* EXTRACTED MATERIAL *
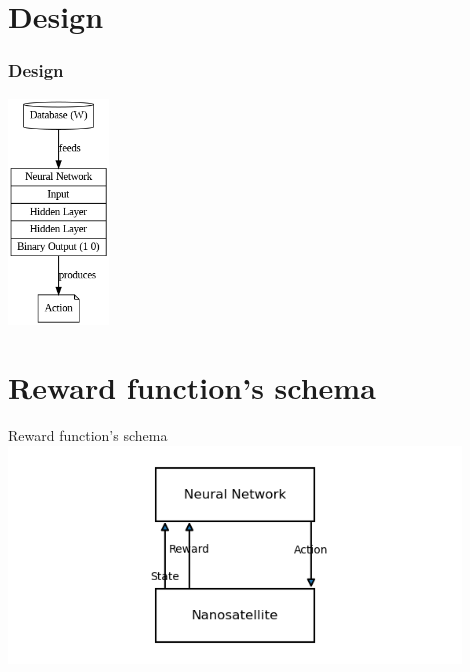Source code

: \documentclass[10pt]{beamer}
\begin{document}
\section{Design}
\begin{frame}
  \frametitle{Design}
  \centering
  \href{https://github.com/EnigmaK9/linx/tree/main/06-progress_04_22_2024/padilla-villanueva/sql}{\includegraphics[width=0.2\textwidth]{descarga.png}}
\end{frame}



\section{Reward function's schema}
\begin{frame}{Reward function's schema}
  \href{https://colab.research.google.com/drive/1hqRPRc5jw_YP3mABA8Y5R_F7r0MRvMcT?usp=sharing}{\includegraphics[width=0.9\textwidth]{reward.png}}

\end{frame}
\end{document}
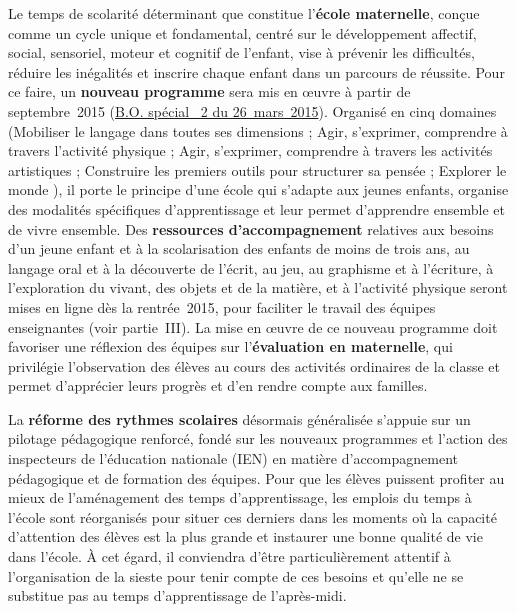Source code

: Le temps de scolarité déterminant que constitue l’\textbf{école maternelle}, conçue comme un cycle unique et fondamental, centré sur le développement affectif, social, sensoriel, moteur et cognitif de l’enfant, vise à prévenir les difficultés, réduire les inégalités et inscrire chaque enfant dans un parcours de réussite. Pour ce faire, un \textbf{nouveau programme} sera mis en œuvre à partir de septembre~2015 (\href{http://www.education.gouv.fr/pid25535/bulletin_officiel.html?cid_bo=86940}{B.O. spécial \no{}~2 du 26~mars~2015}). Organisé en cinq domaines (\og Mobiliser le langage dans toutes ses dimensions \fg{} ; \og Agir, s’exprimer, comprendre à travers l’activité physique \fg{} ; \og Agir, s’exprimer, comprendre à travers les activités artistiques \fg{} ; \og Construire les premiers outils pour structurer sa pensée \fg{} ; \og Explorer le monde \fg{}), il porte le principe d’une école qui s’adapte aux jeunes enfants, organise des modalités spécifiques d’apprentissage et leur permet d’apprendre ensemble et de vivre ensemble. Des \textbf{ressources d’accompagnement} relatives aux besoins d’un jeune enfant et à la scolarisation des enfants de moins de trois ans, au langage oral et à la découverte de l’écrit, au jeu, au graphisme et à l’écriture, à l’exploration du vivant, des objets et de la matière, et à l’activité physique seront mises en ligne dès la rentrée~2015, pour faciliter le travail des équipes enseignantes (voir partie~III). La mise en œuvre de ce nouveau programme doit favoriser une réflexion des équipes sur l’\textbf{évaluation en maternelle}, qui privilégie l’observation des élèves au cours des activités ordinaires de la classe et permet d’apprécier leurs progrès et d’en rendre compte aux familles.

La \textbf{réforme des rythmes scolaires} désormais généralisée s’appuie sur un pilotage pédagogique renforcé, fondé sur les nouveaux programmes et l’action des inspecteurs de l’éducation nationale (IEN) en matière d’accompagnement pédagogique et de formation des équipes. Pour que les élèves puissent profiter au mieux de l’aménagement des temps d’apprentissage, les emplois du temps à l’école sont réorganisés pour situer ces derniers dans les moments où la capacité d’attention des élèves est la plus grande et instaurer une bonne qualité de vie dans l’école. À cet égard, il conviendra d’être particulièrement attentif à l’organisation de la sieste pour tenir compte de ces besoins et qu’elle ne se substitue pas au temps d’apprentissage de l’après-midi.

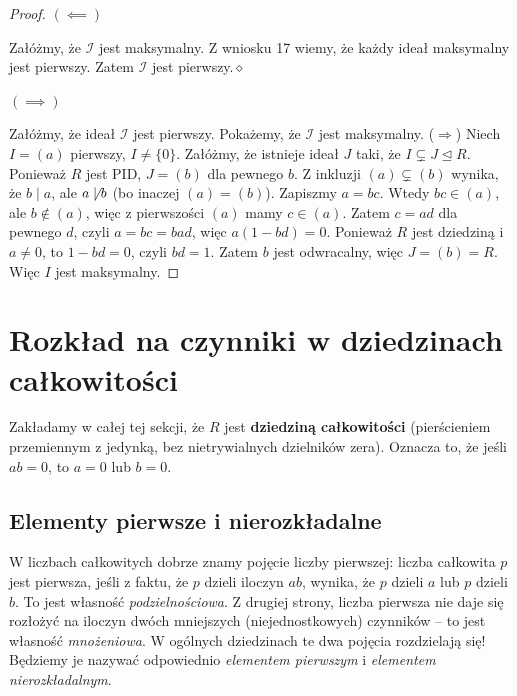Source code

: \begin{proof}
\noindent
\noindent $\left(\impliedby \right) $ 

Załóżmy, że $\mathcal{I}$ jest maksymalny. Z wniosku 17 wiemy, że każdy ideał maksymalny jest pierwszy. Zatem $\mathcal{I}$ jest pierwszy.$\diamond $

\noindent $\left( \implies \right) $

Załóżmy, że ideał $\mathcal{I}$ jest pierwszy. Pokażemy, że $\mathcal{I}$ jest maksymalny. 
($\Rightarrow$) Niech $I = (a)$ pierwszy, $I \neq \{0\}$. Załóżmy, że istnieje ideał $J$ taki, że $I \subsetneq J \trianglelefteq R$. Ponieważ $R$ jest PID, $J = (b)$ dla pewnego $b$. Z inkluzji $(a) \subsetneq (b)$ wynika, że $b \mid a$, ale $a \not\mid b$ (bo inaczej $(a) = (b)$). Zapiszmy $a = bc$. Wtedy $bc \in (a)$, ale $b \notin (a)$, więc z pierwszości $(a)$ mamy $c \in (a)$. Zatem $c = ad$ dla pewnego $d$, czyli $a = bc = bad$, więc $a(1 - bd) = 0$. Ponieważ $R$ jest dziedziną i $a \neq 0$, to $1 - bd = 0$, czyli $bd = 1$. Zatem $b$ jest odwracalny, więc $J = (b) = R$. Więc $I$ jest maksymalny.
\end{proof}
\section{Rozkład na czynniki w dziedzinach całkowitości}

\begin{context}
Zakładamy w całej tej sekcji, że $R$ jest \textbf{dziedziną całkowitości} (pierścieniem przemiennym z jedynką, bez nietrywialnych dzielników zera). Oznacza to, że jeśli $ab = 0$, to $a=0$ lub $b=0$.
\end{context}

\subsection*{Elementy pierwsze i nierozkładalne}

\begin{intuition}
W liczbach całkowitych dobrze znamy pojęcie liczby pierwszej: liczba całkowita $p$ jest pierwsza, jeśli z faktu, że $p$ dzieli iloczyn $ab$, wynika, że $p$ dzieli $a$ lub $p$ dzieli $b$. To jest własność \emph{podzielnościowa}. Z drugiej strony, liczba pierwsza nie daje się rozłożyć na iloczyn dwóch mniejszych (niejednostkowych) czynników – to jest własność \emph{mnożeniowa}. W ogólnych dziedzinach te dwa pojęcia rozdzielają się! Będziemy je nazywać odpowiednio \emph{elementem pierwszym} i \emph{elementem nierozkładalnym}.
\end{intuition}

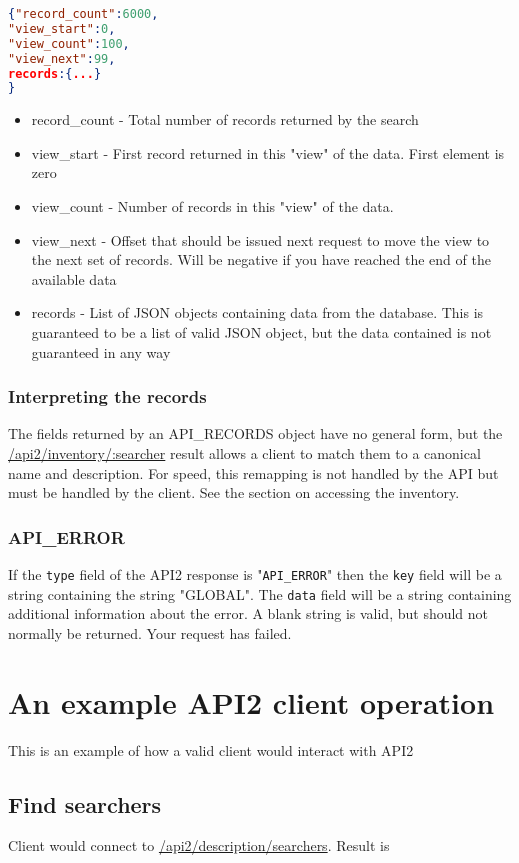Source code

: \documentclass[11pt]{article}
\begin{document}
\begin{lstlisting}[language=json,firstnumber=1]
{"record_count":6000,
"view_start":0,
"view_count":100,
"view_next":99,
records:{...}
}
\end{lstlisting}
\begin{itemize}
\item record\_count - Total number of records returned by the search
\item view\_start - First record returned in this "view" of the data. First element is zero
\item view\_count - Number of records in this "view" of the data.
\item view\_next - Offset that should be issued next request to move the view to the next set of records. Will be negative if you have reached the end of the available data
\item records - List of JSON objects containing data from the database. This is guaranteed to be a list of valid JSON object, but the data contained is not guaranteed in any way
\end{itemize}

\subsubsection{Interpreting the records}
The fields returned by an API\_RECORDS object have no general form, but the \url{/api2/inventory/:searcher} result allows a client to match them to a canonical name and description. For speed, this remapping is not handled by the API but must be handled by the client. See the section on accessing the inventory.

\subsubsection{API\_ERROR}
If the \texttt{type} field of the API2 response is "\texttt{API\_ERROR}" then the \texttt{key} field will be a string containing the string "GLOBAL". The \texttt{data} field will be a string containing additional information about the error. A blank string is valid, but should not normally be returned. Your request has failed.

\section{An example API2 client operation}
This is an example of how a valid client would interact with API2

\subsection{Find searchers}
Client would connect to \url{/api2/description/searchers}. Result is
\end{document}
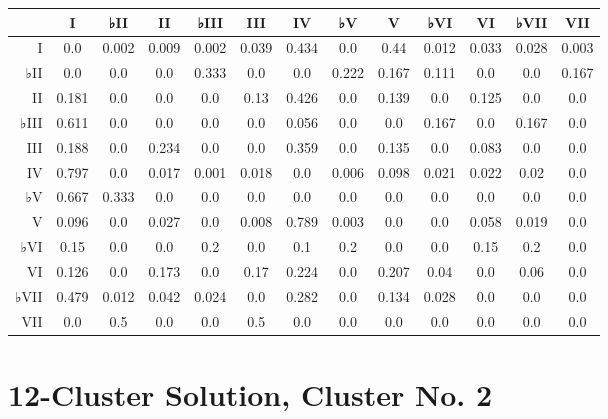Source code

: \begin{table}[htbp]
\begin{minipage}{\linewidth}
\setlength{\tymax}{0.5\linewidth}
\centering
\small
\begin{tabulary}{\textwidth}{@{}RCCCCCCCCCCCC@{}} \toprule
&I&♭II&II&♭III&III&IV&♭V&V&♭VI&VI&♭VII&VII\\
\midrule
I&0.0&0.002&0.009&0.002&0.039&0.434&0.0&0.44&0.012&0.033&0.028&0.003\\
♭II&0.0&0.0&0.0&0.333&0.0&0.0&0.222&0.167&0.111&0.0&0.0&0.167\\
II&0.181&0.0&0.0&0.0&0.13&0.426&0.0&0.139&0.0&0.125&0.0&0.0\\
♭III&0.611&0.0&0.0&0.0&0.0&0.056&0.0&0.0&0.167&0.0&0.167&0.0\\
III&0.188&0.0&0.234&0.0&0.0&0.359&0.0&0.135&0.0&0.083&0.0&0.0\\
IV&0.797&0.0&0.017&0.001&0.018&0.0&0.006&0.098&0.021&0.022&0.02&0.0\\
♭V&0.667&0.333&0.0&0.0&0.0&0.0&0.0&0.0&0.0&0.0&0.0&0.0\\
V&0.096&0.0&0.027&0.0&0.008&0.789&0.003&0.0&0.0&0.058&0.019&0.0\\
♭VI&0.15&0.0&0.0&0.2&0.0&0.1&0.2&0.0&0.0&0.15&0.2&0.0\\
VI&0.126&0.0&0.173&0.0&0.17&0.224&0.0&0.207&0.04&0.0&0.06&0.0\\
♭VII&0.479&0.012&0.042&0.024&0.0&0.282&0.0&0.134&0.028&0.0&0.0&0.0\\
VII&0.0&0.5&0.0&0.0&0.5&0.0&0.0&0.0&0.0&0.0&0.0&0.0\\

\bottomrule

\end{tabulary}
\end{minipage}
\end{table}

\section{12-Cluster Solution, Cluster No. 2}
\label{12-clustersolutionclusterno.2}

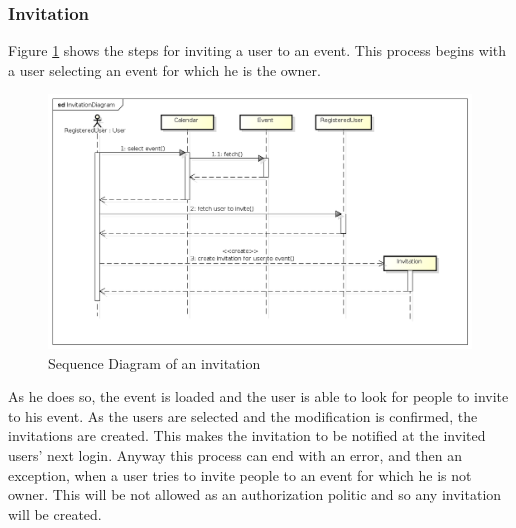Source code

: \subsubsection{Invitation}
Figure \ref{fig:invitseqdiag} shows the steps for inviting a user to an event. This process begins with a user selecting an event for which he is the owner.
\begin{center}
 \begin{figure}[H]
    \includegraphics[width=1\textwidth,height=1\textwidth]{./UMLDiagram/sequence/InvitationDiagram/InvitationDiagram.png}
    \caption{Sequence Diagram of an invitation}
     \label{fig:invitseqdiag}
     \end{figure}
   \end{center}
As he does so, the event is loaded and the user is able to look for people to invite to his event. As the users are selected and the modification is confirmed, the invitations are created. This makes the invitation to be notified at the invited users' next login. Anyway this process can end with an error, and then an exception, when a user tries to invite people to an event for which he is not owner. This will be not allowed as an authorization politic and so any invitation will be created.
\newpage
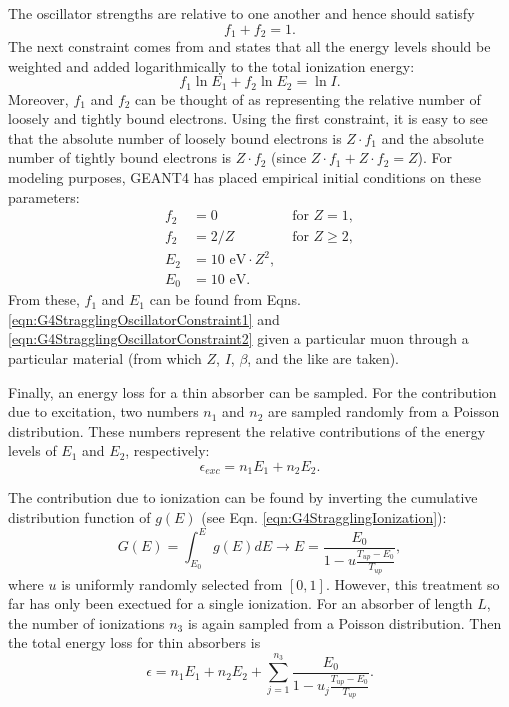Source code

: The oscillator strengths are relative to one another and hence should satisfy
\begin{equation}\label{eqn:G4StragglingOscillatorConstraint1}
f_1+f_2=1.
\end{equation}
The next constraint comes from \cite{bichsel1988} and states that all the energy levels should be weighted and added logarithmically to the total ionization energy:
\begin{equation}\label{eqn:G4StragglingOscillatorConstraint2}
f_1 \ln E_1 + f_2 \ln E_2 = \ln I.
\end{equation}
Moreover, $f_1$ and $f_2$ can be thought of as representing the relative number of loosely and tightly bound electrons. Using the first constraint, it is easy to see that the absolute number of loosely bound electrons is $Z\cdot f_1$ and the absolute number of tightly bound electrons is $Z\cdot f_2$ (since $Z\cdot f_1+Z\cdot f_2=Z$). For modeling purposes, GEANT4 has placed empirical initial conditions on these parameters:
\begin{align} \label{eqn:G4StragglingOscillatorConstraint3}
f_2 & = 0 & \text{   for   } Z=1,\\
f_2 & = 2/Z & \text{     for     } Z\ge 2,\\
E_2 & = 10 \text{ eV}\cdot Z^2,\\
E_0 &= 10 \text{ eV}.
\end{align}
From these, $f_1$ and $E_1$ can be found from Eqns. \ref{eqn:G4StragglingOscillatorConstraint1} and \ref{eqn:G4StragglingOscillatorConstraint2} given a particular muon through a particular material (from which $Z$, $I$, $\beta$, and the like are taken).

Finally, an energy loss for a thin absorber can be sampled. For the contribution due to excitation, two numbers $n_1$ and $n_2$ are sampled randomly from a Poisson distribution. These numbers represent the relative contributions of the energy levels of $E_1$ and $E_2$, respectively:
\begin{equation}\nonumber
\epsilon_{exc}=n_1 E_1 + n_2 E_2.
\end{equation}

The contribution due to ionization can be found by inverting the cumulative distribution function of $g(E)$ (see Eqn. \ref{eqn:G4StragglingIonization}):
\begin{equation}\nonumber
G(E)=\int_{E_0}^E g(E) dE \rightarrow E=\frac{E_0}{1-u\frac{T_{up}-E_0}{T_{up}}},
\end{equation}
where $u$ is uniformly randomly selected from $[0,1]$. However, this treatment so far has only been exectued for a single ionization. For an absorber of length $L$, the number of ionizations $n_3$ is again sampled from a Poisson distribution. Then the total energy loss for thin absorbers is
\begin{equation}\label{G4StragglingThin}
\epsilon = n_1 E_1 + n_2 E_2 + \sum_{j=1}^{n_3} \frac{E_0}{1-u_j \frac{T_{up}-E_0}{T_{up}}}.
\end{equation}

* PROBLEM TO WORK ON *
Where a line above contains the word "https", copy that line.

* EXERCISE OUTPUT *
  \href{https://github.com/EnigmaK9/linx/tree/main/06-progress_04_22_2024/padilla-villanueva/sql}{\includegraphics[width=0.2\textwidth]{descarga.png}}
  \href{https://colab.research.google.com/drive/1hqRPRc5jw_YP3mABA8Y5R_F7r0MRvMcT?usp=sharing}{\includegraphics[width=0.9\textwidth]{reward.png}}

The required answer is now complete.